El árbol del Rockefeller ya está en su lugar. Erguido y majestuoso en el corazón de Manhattan, como cada año, nos dice que la Navidad ha llegado a Nueva York. Este abeto noruego de 23 metros, originario de East Greenbush, cerca de Albany, ha recorrido 240 kilómetros hacia el sur para convertirse en la nueva estrella de la ciudad que nunca duerme.
Miles de personas siguieron su travesía. Muchos más esperaron su llegada frente a la Plaza Rockefeller, con café en mano y los teléfonos listos para capturar el momento. Cuando las grúas levantaron las once toneladas de esperanza y las colocaron frente a la pista de patinaje, el bullicio se transformó en asombro. Es una escena que se repite cada noviembre, pero que nunca pierde su encanto.
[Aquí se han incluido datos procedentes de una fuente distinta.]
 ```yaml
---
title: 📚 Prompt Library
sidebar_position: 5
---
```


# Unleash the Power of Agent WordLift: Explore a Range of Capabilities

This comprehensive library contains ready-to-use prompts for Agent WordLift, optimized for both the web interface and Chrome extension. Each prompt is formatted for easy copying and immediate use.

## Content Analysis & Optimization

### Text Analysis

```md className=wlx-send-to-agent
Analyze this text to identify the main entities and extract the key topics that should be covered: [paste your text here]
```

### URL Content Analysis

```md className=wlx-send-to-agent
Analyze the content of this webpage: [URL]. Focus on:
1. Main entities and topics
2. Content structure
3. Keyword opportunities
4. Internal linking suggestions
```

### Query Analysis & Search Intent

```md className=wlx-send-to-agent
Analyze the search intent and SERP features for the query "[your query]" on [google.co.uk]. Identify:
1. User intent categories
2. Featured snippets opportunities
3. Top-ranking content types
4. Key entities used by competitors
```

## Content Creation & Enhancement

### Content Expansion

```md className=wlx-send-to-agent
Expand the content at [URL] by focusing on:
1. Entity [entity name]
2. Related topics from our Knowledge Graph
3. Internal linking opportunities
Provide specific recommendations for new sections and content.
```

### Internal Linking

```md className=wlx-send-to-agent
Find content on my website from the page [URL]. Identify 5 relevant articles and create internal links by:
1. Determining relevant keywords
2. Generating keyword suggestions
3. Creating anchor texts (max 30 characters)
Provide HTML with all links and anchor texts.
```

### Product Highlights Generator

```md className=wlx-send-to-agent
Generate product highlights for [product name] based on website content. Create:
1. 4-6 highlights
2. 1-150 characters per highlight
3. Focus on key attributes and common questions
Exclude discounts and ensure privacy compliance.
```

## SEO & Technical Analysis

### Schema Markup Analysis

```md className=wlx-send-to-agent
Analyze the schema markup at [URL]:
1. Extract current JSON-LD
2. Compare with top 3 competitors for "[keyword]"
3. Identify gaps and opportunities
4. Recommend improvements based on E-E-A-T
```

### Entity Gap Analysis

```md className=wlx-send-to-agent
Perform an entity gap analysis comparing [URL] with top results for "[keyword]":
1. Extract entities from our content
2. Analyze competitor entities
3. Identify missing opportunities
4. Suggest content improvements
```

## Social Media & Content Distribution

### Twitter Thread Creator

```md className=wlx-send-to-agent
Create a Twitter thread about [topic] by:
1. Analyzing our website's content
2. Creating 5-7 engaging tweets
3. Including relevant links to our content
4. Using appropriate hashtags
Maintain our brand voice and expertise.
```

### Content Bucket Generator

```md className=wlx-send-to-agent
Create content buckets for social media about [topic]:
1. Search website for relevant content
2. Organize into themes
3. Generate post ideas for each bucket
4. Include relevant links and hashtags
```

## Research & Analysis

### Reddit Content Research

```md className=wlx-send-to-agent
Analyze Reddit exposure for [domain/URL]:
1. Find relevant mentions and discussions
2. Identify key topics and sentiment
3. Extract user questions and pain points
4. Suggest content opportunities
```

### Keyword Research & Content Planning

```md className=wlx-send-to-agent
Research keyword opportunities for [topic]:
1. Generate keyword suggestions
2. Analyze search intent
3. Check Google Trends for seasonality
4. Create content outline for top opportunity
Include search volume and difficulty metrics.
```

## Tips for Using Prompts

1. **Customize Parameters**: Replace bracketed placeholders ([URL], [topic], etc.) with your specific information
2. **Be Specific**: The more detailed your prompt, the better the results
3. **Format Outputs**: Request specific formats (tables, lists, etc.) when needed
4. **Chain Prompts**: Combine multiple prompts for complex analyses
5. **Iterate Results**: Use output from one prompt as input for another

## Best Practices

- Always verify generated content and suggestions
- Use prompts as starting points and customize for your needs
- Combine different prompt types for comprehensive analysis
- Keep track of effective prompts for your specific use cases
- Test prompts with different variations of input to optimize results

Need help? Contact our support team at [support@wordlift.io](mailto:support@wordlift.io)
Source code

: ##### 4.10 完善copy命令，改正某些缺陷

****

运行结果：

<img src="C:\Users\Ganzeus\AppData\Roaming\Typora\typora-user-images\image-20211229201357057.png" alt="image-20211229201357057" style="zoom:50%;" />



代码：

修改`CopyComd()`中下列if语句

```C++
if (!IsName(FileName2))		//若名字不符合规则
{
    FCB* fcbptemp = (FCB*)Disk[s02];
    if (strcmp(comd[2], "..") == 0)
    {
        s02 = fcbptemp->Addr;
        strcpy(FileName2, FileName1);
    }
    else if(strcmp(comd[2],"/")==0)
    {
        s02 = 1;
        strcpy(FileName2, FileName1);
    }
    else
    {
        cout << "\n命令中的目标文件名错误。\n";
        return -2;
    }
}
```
La tradición que une generaciones
El árbol del Rockefeller no es solo un adorno: es una historia viva. Plantado hace más de un siglo por los bisabuelos de Judy Russ, la familia que lo donó este año, su historia se entrelaza con la de millones que encuentran en él un motivo para sonreír.
Este abeto será decorado con más de 50,000 luces LED multicolores y coronado con una estrella Swarovski de 408 kilogramos, una joya moderna sobre un símbolo centenario. Su encendido oficial será el 3 de diciembre, en una ceremonia televisada que contará con la actuación de la cantante Reba McEntire.
Cuando las luces se apaguen a mediados de enero, el árbol seguirá dando vida: su madera será donada a Habitat for Humanity, una organización que construye viviendas para quienes más las necesitan.
Desde aquel primer árbol colocado en 1931, en medio de la Gran Depresión, esta tradición ha crecido como un faro de esperanza. En aquel entonces, eran los trabajadores quienes levantaban un pequeño abeto de seis metros decorado con guirnaldas hechas a mano. Hoy, casi un siglo después, el mensaje sigue siendo el mismo: incluso en los tiempos más difíciles, la luz siempre encuentra su camino.